Contemporary response

Even after the removal of controversial text, The Picture of Dorian Gray offended the moral sensibilities of British book reviewers, to the extent, in some cases, of saying that Wilde merited prosecution for violating the laws guarding public morality.

In the 30 June 1890 issue of the Daily Chronicle, the book critic said that Wilde's novel contains "one element ... which will taint every young mind that comes in contact with it." In the 5 July 1890 issue of the Scots Observer, a reviewer asked "Why must Oscar Wilde 'go grubbing in muck-heaps?'" The book critic of The Irish Times said, The Picture of Dorian Gray was "first published to some scandal."[40] Such book reviews achieved for the novel a "certain notoriety for being 'mawkish and nauseous', 'unclean', 'effeminate' and 'contaminating'."[41] Such moralistic scandal arose from the novel's homoeroticism, which offended the sensibilities (social, literary, and aesthetic) of Victorian book critics. Most of the criticism was, however, personal, attacking Wilde for being a hedonist with values that deviated from the conventionally accepted morality of Victorian Britain.

In response to such criticism, Wilde aggressively defended his novel and the sanctity of art in his correspondence with the British press. Wilde also obscured the homoeroticism of the story and expanded the personal background of the characters in the 1891 book edition.[42]
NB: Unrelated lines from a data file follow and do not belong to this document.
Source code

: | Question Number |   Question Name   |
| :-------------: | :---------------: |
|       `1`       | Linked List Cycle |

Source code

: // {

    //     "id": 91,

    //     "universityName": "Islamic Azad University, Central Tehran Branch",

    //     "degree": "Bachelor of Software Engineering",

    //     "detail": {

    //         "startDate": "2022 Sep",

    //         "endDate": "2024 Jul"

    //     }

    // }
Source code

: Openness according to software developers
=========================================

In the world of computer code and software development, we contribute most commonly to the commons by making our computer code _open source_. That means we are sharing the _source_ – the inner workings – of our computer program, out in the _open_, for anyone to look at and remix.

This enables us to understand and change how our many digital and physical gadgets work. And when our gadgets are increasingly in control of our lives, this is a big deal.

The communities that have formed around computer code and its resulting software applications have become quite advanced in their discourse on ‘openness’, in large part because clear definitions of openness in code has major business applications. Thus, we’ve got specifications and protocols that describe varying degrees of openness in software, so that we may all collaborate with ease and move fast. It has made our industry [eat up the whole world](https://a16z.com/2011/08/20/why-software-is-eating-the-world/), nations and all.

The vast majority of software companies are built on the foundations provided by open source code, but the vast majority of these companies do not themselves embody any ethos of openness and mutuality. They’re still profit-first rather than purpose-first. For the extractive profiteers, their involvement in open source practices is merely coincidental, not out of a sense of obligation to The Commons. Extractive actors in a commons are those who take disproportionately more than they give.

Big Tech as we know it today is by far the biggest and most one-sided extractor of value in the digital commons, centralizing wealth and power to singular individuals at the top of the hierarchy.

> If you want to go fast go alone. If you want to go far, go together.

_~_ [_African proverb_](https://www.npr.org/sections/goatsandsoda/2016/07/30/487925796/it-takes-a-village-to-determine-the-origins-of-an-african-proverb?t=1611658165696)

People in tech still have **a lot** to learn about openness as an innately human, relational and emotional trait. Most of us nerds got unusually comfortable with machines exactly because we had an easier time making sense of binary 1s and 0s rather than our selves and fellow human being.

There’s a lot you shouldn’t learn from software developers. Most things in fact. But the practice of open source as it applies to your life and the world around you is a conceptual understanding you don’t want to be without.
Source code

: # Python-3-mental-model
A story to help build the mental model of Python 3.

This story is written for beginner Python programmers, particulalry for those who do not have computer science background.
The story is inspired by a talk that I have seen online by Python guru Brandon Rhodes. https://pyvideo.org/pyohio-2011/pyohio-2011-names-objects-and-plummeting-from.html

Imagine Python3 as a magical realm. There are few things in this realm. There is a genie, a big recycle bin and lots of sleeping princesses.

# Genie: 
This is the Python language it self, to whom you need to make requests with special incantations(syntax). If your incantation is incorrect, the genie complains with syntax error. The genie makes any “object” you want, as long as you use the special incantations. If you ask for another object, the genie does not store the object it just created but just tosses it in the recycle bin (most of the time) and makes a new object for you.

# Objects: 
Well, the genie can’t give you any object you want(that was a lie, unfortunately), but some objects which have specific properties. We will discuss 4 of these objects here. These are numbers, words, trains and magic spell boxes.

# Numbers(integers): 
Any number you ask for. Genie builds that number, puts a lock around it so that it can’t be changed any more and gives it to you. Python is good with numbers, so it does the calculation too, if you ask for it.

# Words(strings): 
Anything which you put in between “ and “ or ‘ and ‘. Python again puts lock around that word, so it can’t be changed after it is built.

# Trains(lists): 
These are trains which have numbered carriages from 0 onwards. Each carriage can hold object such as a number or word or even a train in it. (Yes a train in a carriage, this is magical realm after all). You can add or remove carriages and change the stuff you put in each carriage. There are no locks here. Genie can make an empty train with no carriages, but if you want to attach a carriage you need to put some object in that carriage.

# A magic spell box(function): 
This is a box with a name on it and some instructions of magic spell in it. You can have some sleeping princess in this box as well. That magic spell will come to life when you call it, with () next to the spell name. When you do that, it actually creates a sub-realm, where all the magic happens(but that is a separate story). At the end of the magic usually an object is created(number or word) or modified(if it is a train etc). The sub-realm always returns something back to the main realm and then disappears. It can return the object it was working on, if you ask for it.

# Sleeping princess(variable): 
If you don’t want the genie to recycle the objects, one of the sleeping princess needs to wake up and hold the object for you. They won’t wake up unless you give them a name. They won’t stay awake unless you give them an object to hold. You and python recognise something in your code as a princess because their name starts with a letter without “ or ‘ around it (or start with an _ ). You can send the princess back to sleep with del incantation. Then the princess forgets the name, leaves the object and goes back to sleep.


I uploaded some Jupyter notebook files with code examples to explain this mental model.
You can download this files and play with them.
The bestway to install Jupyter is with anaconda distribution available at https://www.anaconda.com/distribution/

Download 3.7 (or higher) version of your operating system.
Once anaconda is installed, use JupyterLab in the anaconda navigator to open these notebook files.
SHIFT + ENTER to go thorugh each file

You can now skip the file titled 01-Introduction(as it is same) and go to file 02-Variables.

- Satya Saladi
Due to controversy, retailing chain W H Smith, then Britain's largest bookseller,[43] withdrew every copy of the July 1890 issue of Lippincott's Monthly Magazine from its bookstalls in railway stations.[5]

At Wilde's 1895 trials, the book was called a "perverted novel" and passages (from the magazine version) were read during cross-examination.[44] The book's association with Wilde's trials further hurt the book's reputation. In the decade after Wilde's death in 1900, the authorized edition of the novel was published by Charles Carrington, who specialized in literary erotica.

Modern response

The novel was considered a poorly written novel and unworthy of critical attention until about the 1980s. Richard Ellmann wrote that "parts of the novel are wooden, padded, self-indulgent"; Édouard Roditi held a similarly negative opinion about the novel. Afterwards, critics began to view is it as a masterpiece of Wilde's oeuvre. [45] Joyce Carol Oates wrote of the book "it is exceptionally good-in fact, one of the strongest and most haunting of English novels", while noting that the reputation of the novel was still questionable.[46]

In a 2009 review, critic Robin McKie considers the novel to be technically mediocre, saying that the conceit of the plot guaranteed its fame, but the device is never pushed to its full.[47] On the other hand, in March 2014, Robert McCrum of The Guardian listed it among the 100 best novels ever written in English, calling it "an arresting, and slightly camp, exercise in late-Victorian gothic".[48]